In one prominent claim, the report asserts that “as of 2009, the United States had a $54 billion trade deficit in goods, excluding oil, with the bloc of 17 U.S. FTA partners.”
That’s not so -- but don’t take our word for it. A recent U.S. Department of Commerce Export Fact Sheet states, “With exports exceeding imports, the U.S. has a trade surplus in manufactured goods with its FTA partners. In just the first two months of 2010, the trade surplus in manufactured goods with our trade partners totaled $3.0 billion.”
America’s trade surplus in manufactured goods with its FTA partners emerged several years ago and continues today, as the Commerce Department has pointed out repeatedly.
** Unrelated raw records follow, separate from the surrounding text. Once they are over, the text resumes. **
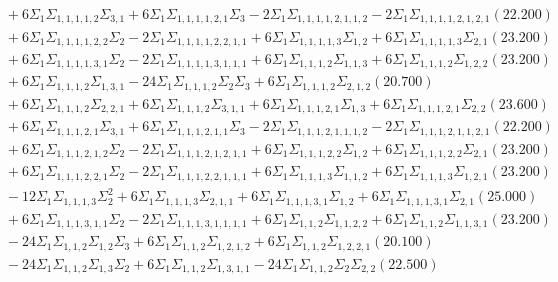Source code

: \documentclass[12pt]{article}
\begin{document}
\begin{landscape}
\begin{align*}
		&\quad\quad +6\Sigma_{1}\Sigma_{1,1,1,1,2}\Sigma_{3,1}+6\Sigma_{1}\Sigma_{1,1,1,1,2,1}\Sigma_{3}-2\Sigma_{1}\Sigma_{1,1,1,1,2,1,1,2}-2\Sigma_{1}\Sigma_{1,1,1,1,2,1,2,1}(22.200) \\ 
		&\quad\quad +6\Sigma_{1}\Sigma_{1,1,1,1,2,2}\Sigma_{2}-2\Sigma_{1}\Sigma_{1,1,1,1,2,2,1,1}+6\Sigma_{1}\Sigma_{1,1,1,1,3}\Sigma_{1,2}+6\Sigma_{1}\Sigma_{1,1,1,1,3}\Sigma_{2,1}(23.200) \\ 
		&\quad\quad +6\Sigma_{1}\Sigma_{1,1,1,1,3,1}\Sigma_{2}-2\Sigma_{1}\Sigma_{1,1,1,1,3,1,1,1}+6\Sigma_{1}\Sigma_{1,1,1,2}\Sigma_{1,1,3}+6\Sigma_{1}\Sigma_{1,1,1,2}\Sigma_{1,2,2}(23.200) \\ 
		&\quad\quad +6\Sigma_{1}\Sigma_{1,1,1,2}\Sigma_{1,3,1}-24\Sigma_{1}\Sigma_{1,1,1,2}\Sigma_{2}\Sigma_{3}+6\Sigma_{1}\Sigma_{1,1,1,2}\Sigma_{2,1,2}(20.700) \\ 
		&\quad\quad +6\Sigma_{1}\Sigma_{1,1,1,2}\Sigma_{2,2,1}+6\Sigma_{1}\Sigma_{1,1,1,2}\Sigma_{3,1,1}+6\Sigma_{1}\Sigma_{1,1,1,2,1}\Sigma_{1,3}+6\Sigma_{1}\Sigma_{1,1,1,2,1}\Sigma_{2,2}(23.600) \\ 
		&\quad\quad +6\Sigma_{1}\Sigma_{1,1,1,2,1}\Sigma_{3,1}+6\Sigma_{1}\Sigma_{1,1,1,2,1,1}\Sigma_{3}-2\Sigma_{1}\Sigma_{1,1,1,2,1,1,1,2}-2\Sigma_{1}\Sigma_{1,1,1,2,1,1,2,1}(22.200) \\ 
		&\quad\quad +6\Sigma_{1}\Sigma_{1,1,1,2,1,2}\Sigma_{2}-2\Sigma_{1}\Sigma_{1,1,1,2,1,2,1,1}+6\Sigma_{1}\Sigma_{1,1,1,2,2}\Sigma_{1,2}+6\Sigma_{1}\Sigma_{1,1,1,2,2}\Sigma_{2,1}(23.200) \\ 
		&\quad\quad +6\Sigma_{1}\Sigma_{1,1,1,2,2,1}\Sigma_{2}-2\Sigma_{1}\Sigma_{1,1,1,2,2,1,1,1}+6\Sigma_{1}\Sigma_{1,1,1,3}\Sigma_{1,1,2}+6\Sigma_{1}\Sigma_{1,1,1,3}\Sigma_{1,2,1}(23.200) \\ 
		&\quad\quad -12\Sigma_{1}\Sigma_{1,1,1,3}\Sigma_{2}^{2}+6\Sigma_{1}\Sigma_{1,1,1,3}\Sigma_{2,1,1}+6\Sigma_{1}\Sigma_{1,1,1,3,1}\Sigma_{1,2}+6\Sigma_{1}\Sigma_{1,1,1,3,1}\Sigma_{2,1}(25.000) \\ 
		&\quad\quad +6\Sigma_{1}\Sigma_{1,1,1,3,1,1}\Sigma_{2}-2\Sigma_{1}\Sigma_{1,1,1,3,1,1,1,1}+6\Sigma_{1}\Sigma_{1,1,2}\Sigma_{1,1,2,2}+6\Sigma_{1}\Sigma_{1,1,2}\Sigma_{1,1,3,1}(23.200) \\ 
		&\quad\quad -24\Sigma_{1}\Sigma_{1,1,2}\Sigma_{1,2}\Sigma_{3}+6\Sigma_{1}\Sigma_{1,1,2}\Sigma_{1,2,1,2}+6\Sigma_{1}\Sigma_{1,1,2}\Sigma_{1,2,2,1}(20.100) \\ 
		&\quad\quad -24\Sigma_{1}\Sigma_{1,1,2}\Sigma_{1,3}\Sigma_{2}+6\Sigma_{1}\Sigma_{1,1,2}\Sigma_{1,3,1,1}-24\Sigma_{1}\Sigma_{1,1,2}\Sigma_{2}\Sigma_{2,2}(22.500) \\ 

\end{align*}
\end{landscape}
\end{document}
The NAM’s Frank Vargo, who for years oversaw the research division at the U.S. Department of Commerce, explains what’s going on: "GTW makes a severe miscalculation in their trade deficit calculation by subtracting re-exports from the export side of the trade balance and neglecting to subtract them from the import side. This miscalculation drastically overstates the U.S. manufactured goods trade deficit by $114 billion in 2009. According to the Census Bureau’s Foreign Trade Division and the International Trade Administration’s trade analysis office this method used by GTW is not a legitimate way to calculate the trade deficit."
GTW further asserts that “between 1998 and 2008, U.S. goods exports to FTA partner countries grew by an annual average rate of only 3.0 percent.”
However, a July 2009 GAO report entitled “Four Free Trade Agreements GAO Reviewed Have Resulted in Commercial Benefits, but Challenges on Labor and Environment Remain” found that U.S. exports to Jordan, Morocco, Chile, and Singapore rose by 167%, 190%, 365%, and 72%, respectively, from the year prior to FTA implementation through 2008. (They were implemented in 2001, 2005, 2003, and 2003, respectively.)
A U.S. Department of Commerce report entitled “Top U.S. Export Markets: Free Trade Agreement and Country Fact Sheets 2009” finds that U.S. exports have grown rapidly after implementation of an FTA. For instance, U.S. exports to Australia grew by 59% from 2004-2008, and U.S. exports to Central America and the Dominican Republic grew by 50% between 2005 and 2008. It also confirms the GAO numbers.
Again, don’t take our word for it. These are official statistics.
I could go on, but the point is clear. Public Citizen is again engaging in lies, damned lies, and invented statistics.